2010 Cruiser of the Year

2010 is over--so which bike gets our pick for best of the year?

2010 brought its share of pain to the motorcycle word, but for such a rough economic year, the OEMs managed to bring to market some tantalizing designs. For this year's Cruiser of the Year, we considered only designated 2010 model year bikes, and new models only. There were three bikes that made every editor's short list: The Honda Fury, Triumph Thunderbird and Victory Cross Country.

Cruiser of the Year: 2010 Honda Fury
There may be heated discussions over this choice, but we'll just say it: Honda's Fury is the bike that got everyone buzzing in 2010. Just the fact that a company based on technological innovation would build a sub-$20K, liquid-cooled mass-produced chopper boggles the mind. We've heard jeers from those who say it's not hardcore enough, or questions about why Honda would want to appeal to the Orange County Chopper crowd, but the point is moot: visually and mechanically, this clean-sheet machine works better than anybody had a right to expect.
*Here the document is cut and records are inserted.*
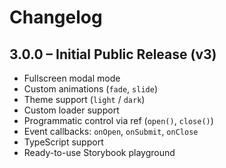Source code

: # Changelog

## 3.0.0 – Initial Public Release (v3)
- Fullscreen modal mode
- Custom animations (`fade`, `slide`)
- Theme support (`light` / `dark`)
- Custom loader support
- Programmatic control via ref (`open()`, `close()`)
- Event callbacks: `onOpen`, `onSubmit`, `onClose`
- TypeScript support
- Ready-to-use Storybook playground
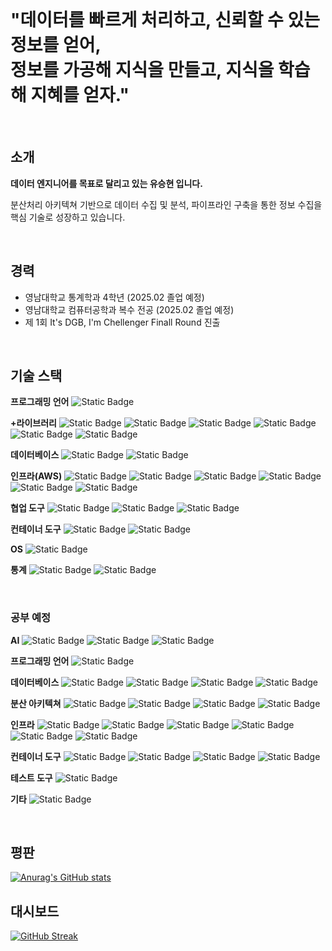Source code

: <br>

<h1> "데이터를 빠르게 처리하고, 신뢰할 수 있는 정보를 얻어, <br> 정보를 가공해 지식을 만들고, 지식을 학습해 지혜를 얻자." </h1>

<br>

## 소개
<strong> 데이터 엔지니어를 목표로 달리고 있는 유승현 입니다. </strong>

분산처리 아키텍쳐 기반으로 데이터 수집 및 분석, 파이프라인 구축을 통한 정보 수집을 핵심 기술로 성장하고 있습니다.

<br>


## 경력
- 영남대학교 통계학과 4학년 (2025.02 졸업 예정)
- 영남대학교 컴퓨터공학과 복수 전공 (2025.02 졸업 예정)
- 제 1회 It's DGB, I'm Chellenger Finall Round 진출

<br>

## 기술 스택
**프로그래밍 언어**
<img alt="Static Badge" src="https://img.shields.io/badge/build-_-_?style=social&logo=python&logoColor=%233776AB&label=python">

**+라이브러리**
<img alt="Static Badge" src="https://img.shields.io/badge/build-_-_?style=social&logo=pandas&logoColor=%23150458&label=pandas">
<img alt="Static Badge" src="https://img.shields.io/badge/build-_-_?style=social&logo=numpy&logoColor=%23013243&label=numpy">
<img alt="Static Badge" src="https://img.shields.io/badge/build-_-_?style=social&logo=jupyter&logoColor=%23F37626&label=jupyter">
<img alt="Static Badge" src="https://img.shields.io/badge/build-_-_?style=social&logo=pytorch&logoColor=%23EE4C2C&label=pytorch">
<img alt="Static Badge" src="https://img.shields.io/badge/build-_-_?style=social&logo=fastapi&logoColor=%23009688&label=fastAPI">
<img alt="Static Badge" src="https://img.shields.io/badge/build-_-_?style=social&logo=django&logoColor=%23092E20&label=django">

**데이터베이스**
<img alt="Static Badge" src="https://img.shields.io/badge/build-_-_?style=social&logo=sqlite&logoColor=%23003B57&label=SQLite">
<img alt="Static Badge" src="https://img.shields.io/badge/build-_-_?style=social&logo=mysql&logoColor=%234479A1&label=MySQL">

**인프라(AWS)**
<img alt="Static Badge" src="https://img.shields.io/badge/build-_-_?style=social&logo=amazonec2&logoColor=%23FF9900&label=amazon EC2">
<img alt="Static Badge" src="https://img.shields.io/badge/build-_-_?style=social&logo=awslambda&logoColor=%23FF9900&label=aws Lambda">
<img alt="Static Badge" src="https://img.shields.io/badge/build-_-_?style=social&logo=amazons3&logoColor=%23569A31&label=amazon S3">
<img alt="Static Badge" src="https://img.shields.io/badge/build-_-_?style=social&logo=amazonrds&logoColor=%23527FFF&label=amazon RDS">
<img alt="Static Badge" src="https://img.shields.io/badge/build-_-_?style=social&logo=amazonroute53&logoColor=%238C4FFF&label=amazon Route53">
<img alt="Static Badge" src="https://img.shields.io/badge/build-_-_?style=social&logo=awselasticloadbalancing&logoColor=%238C4FFF&label=amazon ELB">

**협업 도구**
<img alt="Static Badge" src="https://img.shields.io/badge/build-_-_?style=social&logo=git&logoColor=%23F05032&label=git">
<img alt="Static Badge" src="https://img.shields.io/badge/build-_-_?style=social&logo=github&logoColor=%23181717&label=github">
<img alt="Static Badge" src="https://img.shields.io/badge/build-_-_?style=social&logo=githubactions&logoColor=%232088FF&label=github Actions">

**컨테이너 도구**
<img alt="Static Badge" src="https://img.shields.io/badge/build-_-_?style=social&logo=docker&logoColor=%232496ED&label=docker">
<img alt="Static Badge" src="https://img.shields.io/badge/build-_-_?style=social&logo=dockercompose&logoColor=%232496ED&label=docker-Compose">

**OS**
<img alt="Static Badge" src="https://img.shields.io/badge/build-_-_?style=social&logo=ubuntu&logoColor=%23E95420&label=ubuntu">

**통계**
<img alt="Static Badge" src="https://img.shields.io/badge/build-_-_?style=social&logo=r&logoColor=%23276DC3&label=R">
<img alt="Static Badge" src="https://img.shields.io/badge/build-_-_?style=social&logo=spss&logoColor=%23EF3F56&label=SPSS">

<br>

### 공부 예정
**AI**
<img alt="Static Badge" src="https://img.shields.io/badge/build-_-_?style=social&logo=openai&logoColor=%23412991&label=openAI">
<img alt="Static Badge" src="https://img.shields.io/badge/build-_-_?style=social&logo=opencv&logoColor=%235C3EE8&label=openCV">
<img alt="Static Badge" src="https://img.shields.io/badge/build-_-_?style=social&logo=keras&logoColor=%23D00000&label=keras">

**프로그래밍 언어**
<img alt="Static Badge" src="https://img.shields.io/badge/build-_-_?style=social&logo=scala&logoColor=%23DC322F&label=scala">

**데이터베이스**
<img alt="Static Badge" src="https://img.shields.io/badge/build-_-_?style=social&logo=redis&logoColor=%23FF4438&label=redis">
<img alt="Static Badge" src="https://img.shields.io/badge/build-_-_?style=social&logo=mongodb&logoColor=%2347A248&label=mongoDB">
<img alt="Static Badge" src="https://img.shields.io/badge/build-_-_?style=social&logo=postgresql&logoColor=%234169E1&label=postgreSQL">
<img alt="Static Badge" src="https://img.shields.io/badge/build-_-_?style=social&logo=mariadb&logoColor=%23003545&label=mariaDB">

**분산 아키텍쳐**
<img alt="Static Badge" src="https://img.shields.io/badge/build-_-_?style=social&logo=apacheairflow&logoColor=%23017CEE&label=Apache Airflow">
<img alt="Static Badge" src="https://img.shields.io/badge/build-_-_?style=social&logo=apachespark&logoColor=%23E25A1C&label=Apache Spark">
<img alt="Static Badge" src="https://img.shields.io/badge/build-_-_?style=social&logo=apachehadoop&logoColor=%2366CCFF&label=apache%20Hadoop">
<img alt="Static Badge" src="https://img.shields.io/badge/build-_-_?style=social&logo=apachekafka&logoColor=%23231F20&label=Apache Kafka">

**인프라**
<img alt="Static Badge" src="https://img.shields.io/badge/build-_-_?style=social&logo=amazondynamodb&logoColor=%234053D6&label=amazon DynamoDB">
<img alt="Static Badge" src="https://img.shields.io/badge/build-_-_?style=social&logo=amazonecs&logoColor=%23FF9900&label=amazon ECS">
<img alt="Static Badge" src="https://img.shields.io/badge/build-_-_?style=social&logo=amazoneks&logoColor=%23FF9900&label=amazon EKS">
<img alt="Static Badge" src="https://img.shields.io/badge/build-_-_?style=social&logo=amazonapigateway&logoColor=%23FF4F8B&label=amazon APIGateway">
<img alt="Static Badge" src="https://img.shields.io/badge/build-_-_?style=social&logo=amazonsqs&logoColor=%23FF4F8B&label=amazon SQS">
<img alt="Static Badge" src="https://img.shields.io/badge/build-_-_?style=social&logo=terraform&logoColor=%23844FBA&label=terraform">

**컨테이너 도구**
<img alt="Static Badge" src="https://img.shields.io/badge/build-_-_?style=social&logo=kubernetes&logoColor=%23326CE5&label=kubernetes">
<img alt="Static Badge" src="https://img.shields.io/badge/build-_-_?style=social&logo=prometheus&logoColor=%23E6522C&label=prometheus">
<img alt="Static Badge" src="https://img.shields.io/badge/build-_-_?style=social&logo=helm&logoColor=%230F1689&label=helm">
<img alt="Static Badge" src="https://img.shields.io/badge/build-_-_?style=social&logo=istio&logoColor=%23466BB0&label=istio">

**테스트 도구**
<img alt="Static Badge" src="https://img.shields.io/badge/build-_-_?style=social&logo=pytest&logoColor=%230A9EDC&label=pytest">

**기타**
<img alt="Static Badge" src="https://img.shields.io/badge/build-_-_?style=social&logo=elasticsearch&logoColor=%23005571&label=elasticsearch">

<br>

## 평판

[![Anurag's GitHub stats](https://github-readme-stats.vercel.app/api?username=Yoo-SeungHyeon)](https://github.com/anuraghazra/github-readme-stats)

## 대시보드

[![GitHub Streak](https://streak-stats.demolab.com?user=Yoo-SeungHyeon&locale=ko)](https://git.io/streak-stats)
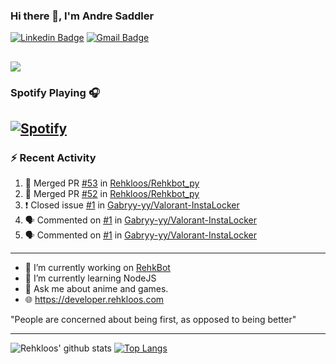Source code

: ### Hi there 👋, I'm Andre Saddler
[![Linkedin Badge](https://img.shields.io/badge/-andrexsaddler-blue?style=flat-square&logo=Linkedin&logoColor=white&link=https://www.linkedin.com/in/andrexsaddler/)](https://www.linkedin.com/in/andrexsaddler/)
[![Gmail Badge](https://img.shields.io/badge/-contact@rehkloos.com-c14438?style=flat-square&logo=Gmail&logoColor=white&link=mailto:contact@rehkloos.com)](mailto:contact@rehkloos.com)

![](https://komarev.com/ghpvc/?username=Rehkloos&color=dc143c)
---
### Spotify Playing 🎧

[![Spotify](https://novatorem.rehkloos.vercel.app/api/spotify)](https://open.spotify.com/user/Rehkloos)
---

### :zap: Recent Activity

<!--START_SECTION:activity-->
1. 🎉 Merged PR [#53](https://github.com/Rehkloos/Rehkbot_py/pull/53) in [Rehkloos/Rehkbot_py](https://github.com/Rehkloos/Rehkbot_py)
2. 🎉 Merged PR [#52](https://github.com/Rehkloos/Rehkbot_py/pull/52) in [Rehkloos/Rehkbot_py](https://github.com/Rehkloos/Rehkbot_py)
3. ❗️ Closed issue [#1](https://github.com/Gabryy-yy/Valorant-InstaLocker/issues/1) in [Gabryy-yy/Valorant-InstaLocker](https://github.com/Gabryy-yy/Valorant-InstaLocker)
4. 🗣 Commented on [#1](https://github.com/Gabryy-yy/Valorant-InstaLocker/issues/1) in [Gabryy-yy/Valorant-InstaLocker](https://github.com/Gabryy-yy/Valorant-InstaLocker)
5. 🗣 Commented on [#1](https://github.com/Gabryy-yy/Valorant-InstaLocker/issues/1) in [Gabryy-yy/Valorant-InstaLocker](https://github.com/Gabryy-yy/Valorant-InstaLocker)
<!--END_SECTION:activity-->

---

- 🔭 I’m currently working on [RehkBot](https://github.com/Rehkloos/Rehkbot_py)
- 🌱 I’m currently learning NodeJS
- 💬 Ask me about anime and games.
- 🌐 https://developer.rehkloos.com

"People are concerned about being first, as opposed to being better"

---
![Rehkloos' github stats](https://github-readme-stats.vercel.app/api?username=Rehkloos&count_private=true)
[![Top Langs](https://github-readme-stats.vercel.app/api/top-langs/?username=Rehkloos&layout=compact)](https://github.com/anuraghazra/github-readme-stats)
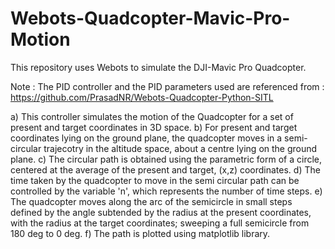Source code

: # Webots-Quadcopter-Mavic-Pro-Motion

This repository uses Webots to simulate the DJI-Mavic Pro Quadcopter. 

Note : The PID controller and the PID parameters used are referenced from : https://github.com/PrasadNR/Webots-Quadcopter-Python-SITL

a) This controller simulates the motion of the Quadcopter for a set of present and target coordinates in 3D space.
b) For present and target coordinates lying on the ground plane, the quadcopter moves in a semi-circular trajecotry in the altitude space, about a centre lying on the ground plane.
c) The circular path is obtained using the parametric form of a circle, centered at the average of the present and target, (x,z) coordinates.
d) The time taken by the quadcopter to move in the semi circular path can be controlled by the variable 'n', which represents the number of time steps.
e) The quadcopter moves along the arc of the semicircle in small steps defined by the angle subtended by the radius at the present coordinates, with the radius at the target coordinates; sweeping a full semicircle from 180 deg to 0 deg.
f) The path is plotted using matplotlib library.
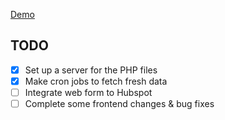 [Demo]([https://funky-profound-tarpon.ngrok-free.app/vesple/optimalstocks/](https://5065-2804-1b1-8b02-9b76-59d-55da-46ce-2667.ngrok-free.app/vesple/optimalstocks/))

## TODO

- [x] Set up a server for the PHP files
- [x] Make cron jobs to fetch fresh data
- [ ] Integrate web form to Hubspot
- [ ] Complete some frontend changes & bug fixes
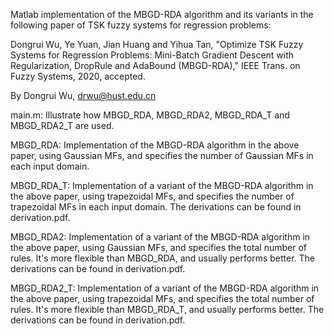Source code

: Matlab implementation of the MBGD-RDA algorithm and its variants in the following paper of TSK fuzzy systems for regression problems:

Dongrui Wu, Ye Yuan, Jian Huang and Yihua Tan, "Optimize TSK Fuzzy Systems for Regression Problems: Mini-Batch Gradient Descent with Regularization, DropRule and AdaBound (MBGD-RDA)," IEEE Trans. on Fuzzy Systems, 2020, accepted.

By Dongrui Wu, drwu@hust.edu.cn

main.m: Illustrate how MBGD_RDA, MBGD_RDA2, MBGD_RDA_T and MBGD_RDA2_T are used.

MBGD_RDA: Implementation of the MBGD-RDA algorithm in the above paper, using Gaussian MFs, and specifies the number of Gaussian MFs in each input domain.

MBGD_RDA_T: Implementation of a variant of the MBGD-RDA algorithm in the above paper, using trapezoidal MFs, and specifies the number of trapezoidal MFs in each input domain. The derivations can be found in derivation.pdf.

MBGD_RDA2: Implementation of a variant of the MBGD-RDA algorithm in the above paper, using Gaussian MFs, and specifies the total number of rules. It's more flexible than MBGD_RDA, and usually performs better. The derivations can be found in derivation.pdf.

MBGD_RDA2_T: Implementation of a variant of the MBGD-RDA algorithm in the above paper, using trapezoidal MFs, and specifies the total number of rules. It's more flexible than MBGD_RDA_T, and usually performs better. The derivations can be found in derivation.pdf.
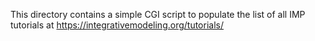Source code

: This directory contains a simple CGI script to populate the list of
all IMP tutorials at https://integrativemodeling.org/tutorials/
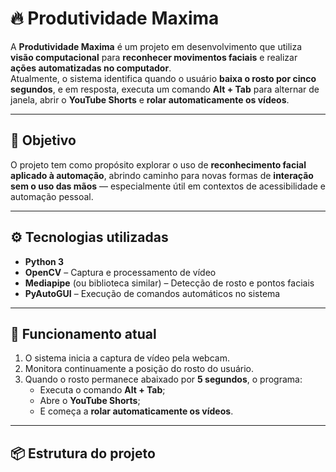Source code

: # 🔥 Produtividade Maxima

A **Produtividade Maxima** é um projeto em desenvolvimento que utiliza **visão computacional** para **reconhecer movimentos faciais** e realizar **ações automatizadas no computador**.  
Atualmente, o sistema identifica quando o usuário **baixa o rosto por cinco segundos**, e em resposta, executa um comando **Alt + Tab** para alternar de janela, abrir o **YouTube Shorts** e **rolar automaticamente os vídeos**.

---

## 🧠 Objetivo

O projeto tem como propósito explorar o uso de **reconhecimento facial aplicado à automação**, abrindo caminho para novas formas de **interação sem o uso das mãos** — especialmente útil em contextos de acessibilidade e automação pessoal.

---

## ⚙️ Tecnologias utilizadas

- **Python 3**
- **OpenCV** – Captura e processamento de vídeo
- **Mediapipe** (ou biblioteca similar) – Detecção de rosto e pontos faciais
- **PyAutoGUI** – Execução de comandos automáticos no sistema

---

## 🚀 Funcionamento atual

1. O sistema inicia a captura de vídeo pela webcam.  
2. Monitora continuamente a posição do rosto do usuário.  
3. Quando o rosto permanece abaixado por **5 segundos**, o programa:
   - Executa o comando **Alt + Tab**;
   - Abre o **YouTube Shorts**;
   - E começa a **rolar automaticamente os vídeos**.

---

## 📦 Estrutura do projeto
Highlights include the sculpted fuel tank-a work of art in itself. You'll find no technological marvels in the engine bay but the chassis is fairly radical by factory standards. At 71.24-inches, the wheelbase alone is the longest of any Honda ever produced.

With everyone else still cranking out big-bore V-twins, Honda seems to be focusing on middleweights that defy old categories. The Fury is the standout, and kudos to Honda for having the cojones to crank out an off-the rack, $12,999 chopper-just when everyone thought the mainstream motorcycle industry was going into hibernation mode.

First Runner-Up: 2010 Triumph Thunderbird
Running within a hair's breadth of the Fury is Triumph's new Thunderbird. Versatility is one thing we love to see in new designs, and the T-Bird delivers it in spades. Where the Fury is narrowly focused, the 'Bird is an expansive all-rounder, a breath of fresh air in the stagnant heavyweight cruiser segment. The Triumph isn't avant-garde by any means-it's designed to be a mainstream cruiser-but it is a very well-executed shot at the status quo. For one, it's powered by a dual-overhead cam, 1597cc parallel twin that produces a triple-digit torque reading at just 2750 rpm. Throw in a six-speed transmission, Showa suspension and optional ABS, and that wonderfully neutral handling becomes a big bonus. The $12,499 T-Bird is a winner in whatever category you'd like to slot it in, with an overall competence that's unimpeachable.

Honorable Mention: 2010 Victory Cross Country
The Cross Country is Victory's true push into the mainstream touring market, after 2007's jaw-dropping Vision debut (not mainstream by anyone's definition). The Cross platform is also a fresh new look at a popular category. Underneath the sleek lines, you'll find grunt galore from the 106 cubic-inch V-twin, and a stout, cast aluminum frame that contributes greatly to the Cross Country's excellent road manners and all-around performance.